*** Opening of Given records ***
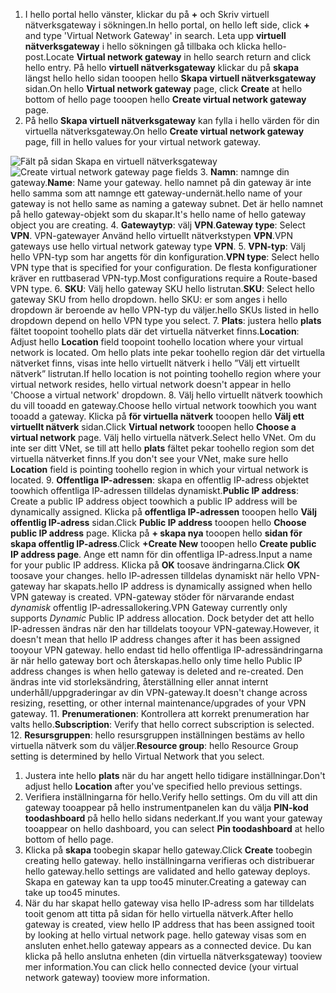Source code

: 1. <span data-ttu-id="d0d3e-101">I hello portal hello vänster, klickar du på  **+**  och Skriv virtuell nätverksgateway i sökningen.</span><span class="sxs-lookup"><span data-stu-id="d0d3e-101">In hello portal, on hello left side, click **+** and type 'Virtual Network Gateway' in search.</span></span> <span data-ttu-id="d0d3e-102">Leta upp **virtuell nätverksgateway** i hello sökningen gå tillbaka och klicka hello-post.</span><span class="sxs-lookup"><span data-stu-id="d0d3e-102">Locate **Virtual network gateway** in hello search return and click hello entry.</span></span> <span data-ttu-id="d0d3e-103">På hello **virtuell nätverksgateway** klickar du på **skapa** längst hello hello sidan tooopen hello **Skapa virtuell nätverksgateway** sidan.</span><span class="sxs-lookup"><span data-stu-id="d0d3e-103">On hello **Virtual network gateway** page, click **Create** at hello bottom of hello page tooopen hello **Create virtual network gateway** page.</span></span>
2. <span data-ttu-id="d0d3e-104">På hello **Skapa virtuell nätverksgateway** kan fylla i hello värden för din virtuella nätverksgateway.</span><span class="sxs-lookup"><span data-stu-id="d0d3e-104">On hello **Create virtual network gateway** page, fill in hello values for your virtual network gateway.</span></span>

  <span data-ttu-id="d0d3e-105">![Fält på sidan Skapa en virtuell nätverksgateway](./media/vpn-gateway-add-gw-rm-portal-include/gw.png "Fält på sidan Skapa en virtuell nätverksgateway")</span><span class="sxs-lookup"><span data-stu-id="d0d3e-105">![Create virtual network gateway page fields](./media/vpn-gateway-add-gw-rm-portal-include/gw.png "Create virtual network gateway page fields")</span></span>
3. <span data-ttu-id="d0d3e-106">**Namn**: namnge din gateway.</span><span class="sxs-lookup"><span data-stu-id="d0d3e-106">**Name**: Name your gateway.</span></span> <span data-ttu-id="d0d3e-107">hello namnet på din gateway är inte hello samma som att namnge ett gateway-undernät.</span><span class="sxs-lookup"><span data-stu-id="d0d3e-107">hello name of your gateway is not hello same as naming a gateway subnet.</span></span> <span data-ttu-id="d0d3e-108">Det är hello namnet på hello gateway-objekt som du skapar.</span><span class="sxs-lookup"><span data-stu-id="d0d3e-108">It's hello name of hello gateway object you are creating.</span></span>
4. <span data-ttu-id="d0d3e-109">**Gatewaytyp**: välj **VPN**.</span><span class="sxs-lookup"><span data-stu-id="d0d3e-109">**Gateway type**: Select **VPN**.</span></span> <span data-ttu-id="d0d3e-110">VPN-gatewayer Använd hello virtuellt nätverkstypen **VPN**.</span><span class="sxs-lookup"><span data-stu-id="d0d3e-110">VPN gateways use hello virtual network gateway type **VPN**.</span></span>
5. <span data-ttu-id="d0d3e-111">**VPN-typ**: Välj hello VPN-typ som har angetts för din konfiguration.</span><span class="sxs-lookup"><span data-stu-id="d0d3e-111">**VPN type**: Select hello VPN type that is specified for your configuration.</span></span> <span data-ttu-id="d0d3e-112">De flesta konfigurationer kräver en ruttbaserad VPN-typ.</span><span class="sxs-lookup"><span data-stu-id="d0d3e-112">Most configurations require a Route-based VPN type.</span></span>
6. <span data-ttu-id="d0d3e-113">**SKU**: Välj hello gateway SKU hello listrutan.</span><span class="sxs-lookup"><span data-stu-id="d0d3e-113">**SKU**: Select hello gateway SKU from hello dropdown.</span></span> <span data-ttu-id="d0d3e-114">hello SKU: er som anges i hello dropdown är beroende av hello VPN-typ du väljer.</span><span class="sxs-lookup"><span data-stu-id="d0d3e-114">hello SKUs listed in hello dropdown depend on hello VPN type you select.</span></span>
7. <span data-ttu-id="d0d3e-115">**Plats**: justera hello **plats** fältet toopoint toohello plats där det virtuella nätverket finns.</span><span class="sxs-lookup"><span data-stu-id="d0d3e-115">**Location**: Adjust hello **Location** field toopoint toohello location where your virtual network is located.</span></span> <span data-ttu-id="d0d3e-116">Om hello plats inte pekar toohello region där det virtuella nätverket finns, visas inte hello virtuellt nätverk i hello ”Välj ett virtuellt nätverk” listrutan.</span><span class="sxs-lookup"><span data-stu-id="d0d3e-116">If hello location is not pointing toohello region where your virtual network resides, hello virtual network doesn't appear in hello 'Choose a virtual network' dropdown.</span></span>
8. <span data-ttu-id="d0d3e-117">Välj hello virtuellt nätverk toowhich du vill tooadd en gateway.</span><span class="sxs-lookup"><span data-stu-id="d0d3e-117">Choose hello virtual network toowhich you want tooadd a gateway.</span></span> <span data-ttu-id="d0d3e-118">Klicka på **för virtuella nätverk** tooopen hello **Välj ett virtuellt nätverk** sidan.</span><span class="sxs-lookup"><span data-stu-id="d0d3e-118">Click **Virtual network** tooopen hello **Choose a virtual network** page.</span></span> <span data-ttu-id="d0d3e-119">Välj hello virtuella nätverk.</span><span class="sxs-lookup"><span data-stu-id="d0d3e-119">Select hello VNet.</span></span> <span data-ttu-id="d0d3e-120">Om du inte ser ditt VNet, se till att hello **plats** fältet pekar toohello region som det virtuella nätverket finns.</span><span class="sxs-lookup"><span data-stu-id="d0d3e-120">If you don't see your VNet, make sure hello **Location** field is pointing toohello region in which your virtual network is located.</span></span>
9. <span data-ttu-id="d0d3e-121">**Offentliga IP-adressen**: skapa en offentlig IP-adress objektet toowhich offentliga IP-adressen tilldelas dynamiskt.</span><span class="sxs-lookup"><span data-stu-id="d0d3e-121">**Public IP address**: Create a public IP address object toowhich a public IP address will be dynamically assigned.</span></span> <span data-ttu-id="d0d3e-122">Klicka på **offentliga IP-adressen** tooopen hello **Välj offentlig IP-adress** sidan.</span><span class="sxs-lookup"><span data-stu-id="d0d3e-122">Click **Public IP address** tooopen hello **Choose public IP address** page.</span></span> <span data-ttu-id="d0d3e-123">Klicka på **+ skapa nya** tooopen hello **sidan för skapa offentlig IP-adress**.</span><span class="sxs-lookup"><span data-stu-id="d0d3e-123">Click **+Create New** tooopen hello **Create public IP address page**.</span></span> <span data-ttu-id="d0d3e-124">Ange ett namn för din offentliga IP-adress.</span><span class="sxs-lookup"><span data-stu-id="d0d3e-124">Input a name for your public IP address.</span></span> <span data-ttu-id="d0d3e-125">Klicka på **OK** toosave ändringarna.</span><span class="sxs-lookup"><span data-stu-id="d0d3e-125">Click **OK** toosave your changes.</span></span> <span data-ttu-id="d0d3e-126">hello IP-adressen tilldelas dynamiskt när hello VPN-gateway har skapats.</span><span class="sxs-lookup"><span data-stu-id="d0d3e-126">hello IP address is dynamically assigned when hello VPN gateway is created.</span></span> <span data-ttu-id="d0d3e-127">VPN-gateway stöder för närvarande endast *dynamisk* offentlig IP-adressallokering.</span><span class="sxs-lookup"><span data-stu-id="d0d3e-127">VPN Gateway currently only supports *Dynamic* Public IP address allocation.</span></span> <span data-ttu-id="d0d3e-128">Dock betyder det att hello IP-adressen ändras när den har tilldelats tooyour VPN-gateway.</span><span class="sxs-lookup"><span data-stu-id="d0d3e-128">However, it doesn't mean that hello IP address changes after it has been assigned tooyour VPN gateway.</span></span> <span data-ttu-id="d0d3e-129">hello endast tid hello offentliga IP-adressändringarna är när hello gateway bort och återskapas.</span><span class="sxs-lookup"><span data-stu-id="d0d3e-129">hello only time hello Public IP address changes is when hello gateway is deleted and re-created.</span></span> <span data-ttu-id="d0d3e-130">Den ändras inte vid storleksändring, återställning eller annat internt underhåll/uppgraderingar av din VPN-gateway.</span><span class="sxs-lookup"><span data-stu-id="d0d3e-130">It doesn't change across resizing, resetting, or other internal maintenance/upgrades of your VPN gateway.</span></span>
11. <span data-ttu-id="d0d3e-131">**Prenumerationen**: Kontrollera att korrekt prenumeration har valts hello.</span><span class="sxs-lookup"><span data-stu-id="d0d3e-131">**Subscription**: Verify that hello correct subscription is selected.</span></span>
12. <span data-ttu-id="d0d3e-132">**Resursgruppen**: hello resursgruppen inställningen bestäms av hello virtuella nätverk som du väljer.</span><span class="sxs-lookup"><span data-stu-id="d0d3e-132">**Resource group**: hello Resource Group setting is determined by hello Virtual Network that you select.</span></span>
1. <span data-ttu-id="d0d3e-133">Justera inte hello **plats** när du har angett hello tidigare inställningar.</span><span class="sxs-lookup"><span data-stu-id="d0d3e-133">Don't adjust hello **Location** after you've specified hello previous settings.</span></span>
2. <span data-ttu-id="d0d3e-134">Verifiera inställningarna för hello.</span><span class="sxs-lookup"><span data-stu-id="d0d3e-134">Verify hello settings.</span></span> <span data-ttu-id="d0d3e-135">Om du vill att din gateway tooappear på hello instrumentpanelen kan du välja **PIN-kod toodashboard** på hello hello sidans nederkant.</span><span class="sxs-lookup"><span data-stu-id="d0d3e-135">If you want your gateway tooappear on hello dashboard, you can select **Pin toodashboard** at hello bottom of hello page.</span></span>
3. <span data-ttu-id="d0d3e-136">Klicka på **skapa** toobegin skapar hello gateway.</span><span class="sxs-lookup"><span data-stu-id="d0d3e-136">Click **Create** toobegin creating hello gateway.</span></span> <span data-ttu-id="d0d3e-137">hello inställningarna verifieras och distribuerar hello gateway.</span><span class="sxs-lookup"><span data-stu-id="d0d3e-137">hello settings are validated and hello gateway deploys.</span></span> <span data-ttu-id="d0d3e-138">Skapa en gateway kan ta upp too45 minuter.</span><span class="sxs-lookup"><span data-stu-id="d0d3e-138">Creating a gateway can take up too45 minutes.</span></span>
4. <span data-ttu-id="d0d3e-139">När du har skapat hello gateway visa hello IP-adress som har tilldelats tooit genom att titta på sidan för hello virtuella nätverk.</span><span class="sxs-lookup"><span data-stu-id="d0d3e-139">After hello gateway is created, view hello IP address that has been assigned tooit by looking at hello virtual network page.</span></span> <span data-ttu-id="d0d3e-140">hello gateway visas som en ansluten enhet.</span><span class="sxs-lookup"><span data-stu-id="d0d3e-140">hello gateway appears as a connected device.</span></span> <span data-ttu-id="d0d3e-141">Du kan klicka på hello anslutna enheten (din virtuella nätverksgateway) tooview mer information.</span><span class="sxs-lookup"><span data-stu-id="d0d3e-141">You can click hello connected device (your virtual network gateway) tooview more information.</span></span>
*** Close of Given records ***
*** Opening of Given records ***
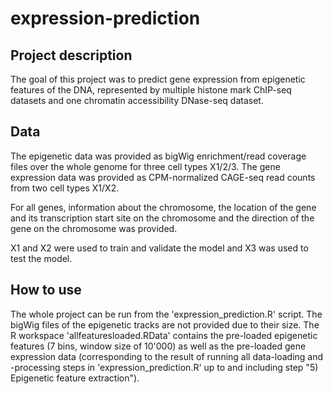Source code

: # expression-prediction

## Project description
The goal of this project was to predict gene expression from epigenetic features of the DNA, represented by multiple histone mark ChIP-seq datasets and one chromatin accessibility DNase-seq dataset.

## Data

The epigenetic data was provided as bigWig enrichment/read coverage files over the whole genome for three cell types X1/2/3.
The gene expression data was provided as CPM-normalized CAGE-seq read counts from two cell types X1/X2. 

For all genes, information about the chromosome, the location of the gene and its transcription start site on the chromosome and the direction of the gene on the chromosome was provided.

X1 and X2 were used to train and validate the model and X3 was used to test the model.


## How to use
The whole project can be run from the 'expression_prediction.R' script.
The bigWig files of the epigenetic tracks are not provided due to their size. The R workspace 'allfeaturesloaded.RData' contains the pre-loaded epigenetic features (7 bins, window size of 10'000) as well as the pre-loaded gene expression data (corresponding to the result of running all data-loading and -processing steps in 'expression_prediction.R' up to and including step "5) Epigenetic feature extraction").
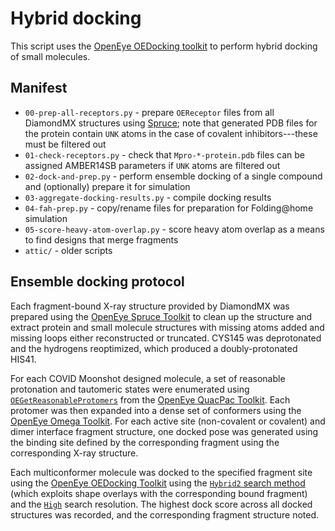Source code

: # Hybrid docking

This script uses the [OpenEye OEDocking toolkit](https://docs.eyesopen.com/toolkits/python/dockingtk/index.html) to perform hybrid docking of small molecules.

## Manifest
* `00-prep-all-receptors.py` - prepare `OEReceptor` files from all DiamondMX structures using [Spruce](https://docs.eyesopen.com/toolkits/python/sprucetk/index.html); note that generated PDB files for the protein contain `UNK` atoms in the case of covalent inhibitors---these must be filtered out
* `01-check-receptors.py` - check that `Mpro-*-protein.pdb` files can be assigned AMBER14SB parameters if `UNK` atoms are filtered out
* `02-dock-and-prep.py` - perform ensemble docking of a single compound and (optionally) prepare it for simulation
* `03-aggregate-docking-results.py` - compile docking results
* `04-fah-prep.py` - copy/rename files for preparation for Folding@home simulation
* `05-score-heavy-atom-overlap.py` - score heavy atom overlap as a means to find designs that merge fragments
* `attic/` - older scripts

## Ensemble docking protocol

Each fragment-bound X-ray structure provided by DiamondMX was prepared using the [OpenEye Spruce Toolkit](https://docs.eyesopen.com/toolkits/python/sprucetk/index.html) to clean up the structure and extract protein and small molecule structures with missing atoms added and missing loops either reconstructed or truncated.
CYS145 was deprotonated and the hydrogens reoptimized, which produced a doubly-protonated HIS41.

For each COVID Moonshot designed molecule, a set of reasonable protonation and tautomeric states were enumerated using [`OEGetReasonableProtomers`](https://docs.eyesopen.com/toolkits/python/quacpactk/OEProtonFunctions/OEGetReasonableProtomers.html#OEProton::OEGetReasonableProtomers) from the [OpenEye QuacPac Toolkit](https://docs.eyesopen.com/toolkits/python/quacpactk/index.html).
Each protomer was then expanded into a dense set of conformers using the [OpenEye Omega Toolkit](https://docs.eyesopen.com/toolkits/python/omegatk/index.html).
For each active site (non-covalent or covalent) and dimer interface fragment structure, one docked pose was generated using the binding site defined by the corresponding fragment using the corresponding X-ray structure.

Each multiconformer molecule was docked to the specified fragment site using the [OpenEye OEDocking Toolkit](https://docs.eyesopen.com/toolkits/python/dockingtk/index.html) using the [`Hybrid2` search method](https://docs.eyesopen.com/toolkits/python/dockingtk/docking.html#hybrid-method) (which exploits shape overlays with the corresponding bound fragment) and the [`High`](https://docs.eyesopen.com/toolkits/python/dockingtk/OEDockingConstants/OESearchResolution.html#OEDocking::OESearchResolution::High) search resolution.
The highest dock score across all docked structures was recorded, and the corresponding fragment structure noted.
*** Close of Given records ***
**Problem**
Pull every line containing "receptors" out of the records.

**Your solution**
* `00-prep-all-receptors.py` - prepare `OEReceptor` files from all DiamondMX structures using [Spruce](https://docs.eyesopen.com/toolkits/python/sprucetk/index.html); note that generated PDB files for the protein contain `UNK` atoms in the case of covalent inhibitors---these must be filtered out
* `01-check-receptors.py` - check that `Mpro-*-protein.pdb` files can be assigned AMBER14SB parameters if `UNK` atoms are filtered out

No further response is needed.